Long time reader, first time poster.

I've recently purchased a block of land and am putting in a driveway (currently only has a dirt road).

I have a battleaxe block with an approximate 30 meter long retaining wall (ranging from 2 meters to 3.5 meters in height).

It is a stacked, dry stone wall that is rapidly deteriorated, and bowing and collapsing in sections.

The retaining wall in question benefits my neighbour and not myself.

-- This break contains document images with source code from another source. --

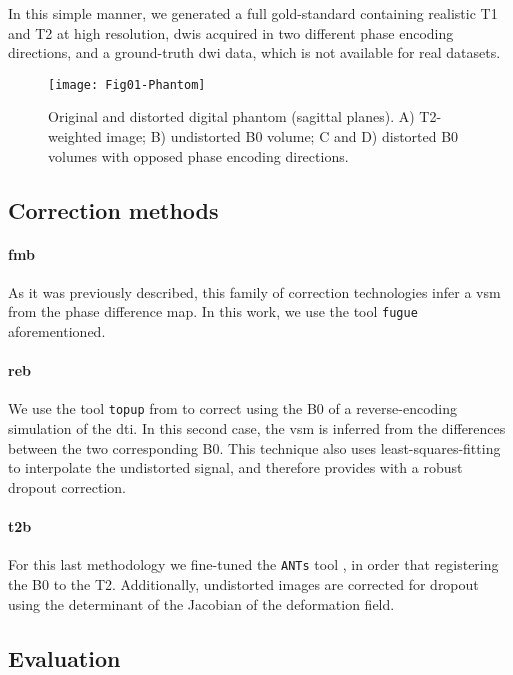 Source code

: In this simple manner, we generated a full gold-standard
containing realistic T1 and T2
at high resolution, \glspl*{dwi} acquired in two
different phase encoding directions, and a ground-truth
\gls*{dwi} data, which is not available for real datasets.


\begin{figure}[thpb]
   \centering
   \texttt{[image: Fig01-Phantom]}
   \caption{Original and distorted digital phantom (sagittal
   planes). A) T2-weighted image; B) undistorted B0 volume;
   C and D) distorted B0 volumes with opposed phase encoding 
   directions.}
   \label{fig:label}
\end{figure}

\subsection{Correction methods}

\paragraph*{\Gls*{fmb}} As it was previously described,
this family of correction technologies infer a \gls*{vsm}
from the phase difference map. In this work, we use the
tool \texttt{fugue} \cite{jenkinson_fsl_2012} aforementioned.

\paragraph*{\Gls*{reb}} We use the tool
\texttt{topup} from \cite{jenkinson_fsl_2012} to correct
using the B0 of a reverse-encoding simulation of the \gls*{dti}.
In this second case, the \gls*{vsm} is inferred from the
differences between the two corresponding B0. This technique
also uses least-squares-fitting to interpolate the undistorted
signal, and therefore provides with a robust dropout correction.

\paragraph*{\Gls*{t2b}} For this last methodology
we fine-tuned the \texttt{ANTs} tool \cite{avants_ants:_2013},
in order that registering the B0 to the T2. Additionally,
undistorted images are corrected for dropout using the determinant
of the Jacobian of the deformation field.

\subsection{Evaluation}

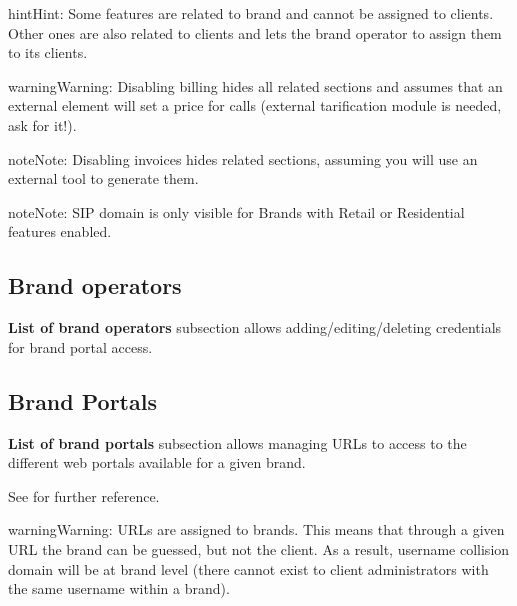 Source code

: \documentclass[letterpaper,10pt,english]{sphinxmanual}
\begin{document}
\begin{notice}{hint}{Hint:}
Some features are related to brand and cannot be assigned to clients.
Other ones are also related to clients and lets the brand operator to
assign them to its clients.
\end{notice}

\begin{notice}{warning}{Warning:}
Disabling billing hides all related sections and assumes that an
external element will set a price for calls (external tarification
module is needed, ask for it!).
\end{notice}

\begin{notice}{note}{Note:}
Disabling invoices hides related sections, assuming you will use an
external tool to generate them.
\end{notice}

\begin{notice}{note}{Note:}
SIP domain is only visible for Brands with Retail or Residential features
enabled.
\end{notice}


\subsection{Brand operators}
\label{administration_portal/platform/brands:brand-operators}
\textbf{List of brand operators} subsection allows adding/editing/deleting credentials for brand portal access.


\subsection{Brand Portals}
\label{administration_portal/platform/brands:brand-portals}
\textbf{List of brand portals} subsection allows managing URLs to access to the different web portals available for a given brand.

See {\hyperref[administration_portal/brand/settings/client_portals:client\string-portals]{}} for further reference.

\begin{notice}{warning}{Warning:}
URLs are assigned to brands. This means that through a given URL the brand can be guessed, but not the client.
As a result, username collision domain will be at brand level (there cannot exist to client administrators
with the same username within a brand).
\end{notice}
\end{document}
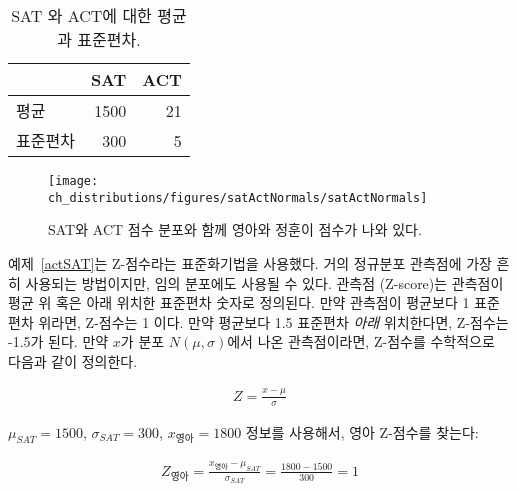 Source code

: \begin{table}
\centering
\begin{tabular}{l r r}
  \hline
  & SAT & ACT \\
  \hline
평균 \hspace{0.3cm} & 1500 & 21 \\
표준편차 & 300 & 5 \\
   \hline
\end{tabular}
\caption{SAT 와 ACT에 대한 평균과 표준편차.}
\label{satACTstats}
\end{table}

\begin{figure}
\centering
\texttt{[image: ch\_distributions/figures/satActNormals/satActNormals]}
\caption{SAT와 ACT 점수 분포와 함께 영아와 정훈이 점수가 나와 있다.}
\label{satActNormals}
\end{figure}


예제~\ref{actSAT}는 Z-점수라는 표준화기법을 사용했다. 거의 정규분포 관측점에 가장 흔히 사용되는 방법이지만, 임의 분포에도 사용될 수 있다. 관측점 (Z-score)는 관측점이 평균 위 혹은 아래 위치한 표준편차 숫자로 정의된다. 
만약 관측점이 평균보다 1 표준편차 위라면, Z-점수는 1 이다. 만약 평균보다 1.5 표준편차 \emph{아래} 위치한다면, Z-점수는 -1.5가 된다. 만약 $x$가 분포 $N(\mu, \sigma)$에서 나온 관측점이라면, Z-점수를 수학적으로 다음과 같이 정의한다.

\begin{eqnarray*}
Z = \frac{x-\mu}{\sigma}
\end{eqnarray*}

$\mu_{SAT}=1500$, $\sigma_{SAT}=300$, $x_{영아}=1800$ 정보를 사용해서, 영아 Z-점수를 찾는다:

\begin{eqnarray*}
Z_{영아} = \frac{x_{영아} - \mu_{SAT}}{\sigma_{SAT}} = \frac{1800-1500}{300} = 1
\end{eqnarray*}

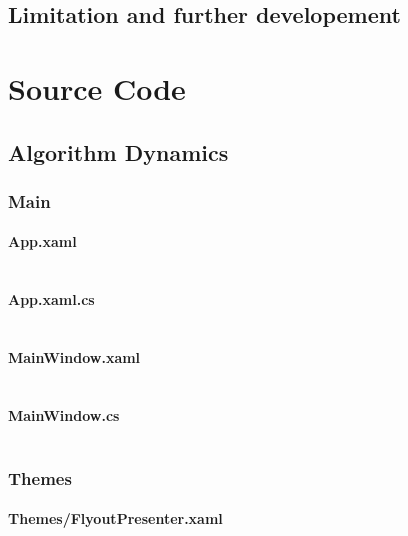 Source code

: \documentclass[a4paper]{report}
\begin{document}
\section{Limitation and further developement}

\chapter{Source Code}

\section{Algorithm Dynamics}

\subsection{Main}

\subsubsection{App.xaml}

\inputminted{xml}{"../src/Algorithm Dynamics/App.xaml"}

\subsubsection{App.xaml.cs}

\inputminted{csharp}{"../src/Algorithm Dynamics/App.xaml.cs"}

\subsubsection{MainWindow.xaml}

\inputminted{xml}{"../src/Algorithm Dynamics/MainWindow.xaml"}

\subsubsection{MainWindow.cs}

\inputminted{csharp}{"../src/Algorithm Dynamics/MainWindow.xaml.cs"}

\subsection{Themes}

\subsubsection{Themes/FlyoutPresenter.xaml}
\end{document}
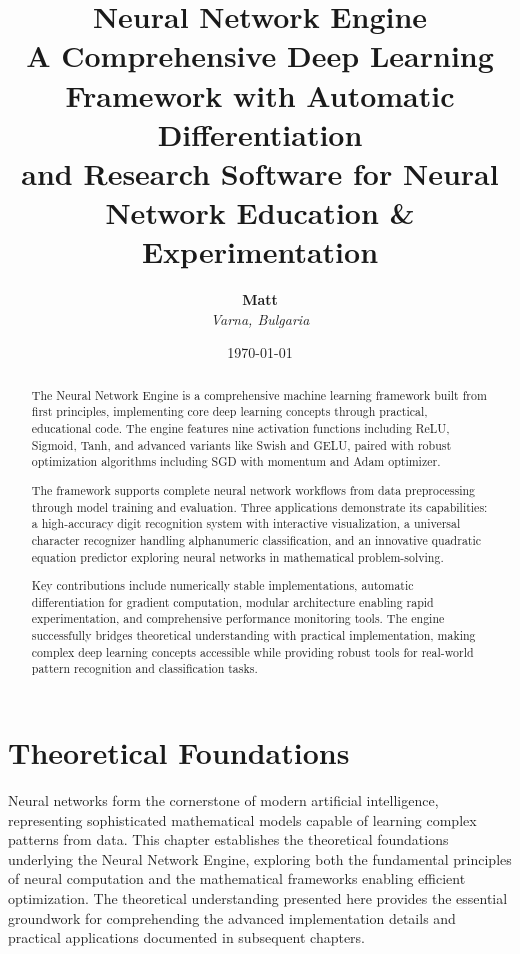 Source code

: \documentclass[11pt,a4paper]{report}
\title{
    \Huge\textbf{Neural Network Engine} \\
    \Large A Comprehensive Deep Learning Framework with Automatic Differentiation \\
    \large and Research Software for Neural Network Education \& Experimentation
}
\author{
    \textbf{Matt} \\
    \textit{Varna, Bulgaria}
}
\date{\today}
\begin{document}
\maketitle
\thispagestyle{empty}

\begin{abstract}
The Neural Network Engine is a comprehensive machine learning framework built from first principles, implementing core deep learning concepts through practical, educational code. The engine features nine activation functions including ReLU, Sigmoid, Tanh, and advanced variants like Swish and GELU, paired with robust optimization algorithms including SGD with momentum and Adam optimizer.

The framework supports complete neural network workflows from data preprocessing through model training and evaluation. Three applications demonstrate its capabilities: a high-accuracy digit recognition system with interactive visualization, a universal character recognizer handling alphanumeric classification, and an innovative quadratic equation predictor exploring neural networks in mathematical problem-solving.

Key contributions include numerically stable implementations, automatic differentiation for gradient computation, modular architecture enabling rapid experimentation, and comprehensive performance monitoring tools. The engine successfully bridges theoretical understanding with practical implementation, making complex deep learning concepts accessible while providing robust tools for real-world pattern recognition and classification tasks.
\end{abstract}

\tableofcontents
\newpage

\chapter{Theoretical Foundations}

Neural networks form the cornerstone of modern artificial intelligence, representing sophisticated mathematical models capable of learning complex patterns from data. This chapter establishes the theoretical foundations underlying the Neural Network Engine, exploring both the fundamental principles of neural computation and the mathematical frameworks enabling efficient optimization. The theoretical understanding presented here provides the essential groundwork for comprehending the advanced implementation details and practical applications documented in subsequent chapters.
\end{document}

It was built over 50 years ago (apparently, according to scuttlebutt). It is a dry stacked wall, was built by my neighbours parents and significantly encroaches upon our access handle.

In undertaking the survey work for the driveway (and in order to comply with councils consent on width) it has been found that this retaining wall encroaches my property an average of 50 cm, but up to 100cm (serious encroachment over that length).

My concern in building the driveway is that given the wall has no footings, and comprises of loose stones and rubbish (wood etc), any piering or work I'm doing along the retaining wall in order to adequately foot the driveway is likely to disturb the wall.

I need to put the driveway in to comply with Council consent for my Occupation Certificate, but due to the width of the encroachment won't be able to comply with Councils minimum width of the driveway in sections (and also - I am not wild having such a significant encroachment on my property!)

My neighbours don't appear to have much interest in repairing the wall, or contributing to any cost.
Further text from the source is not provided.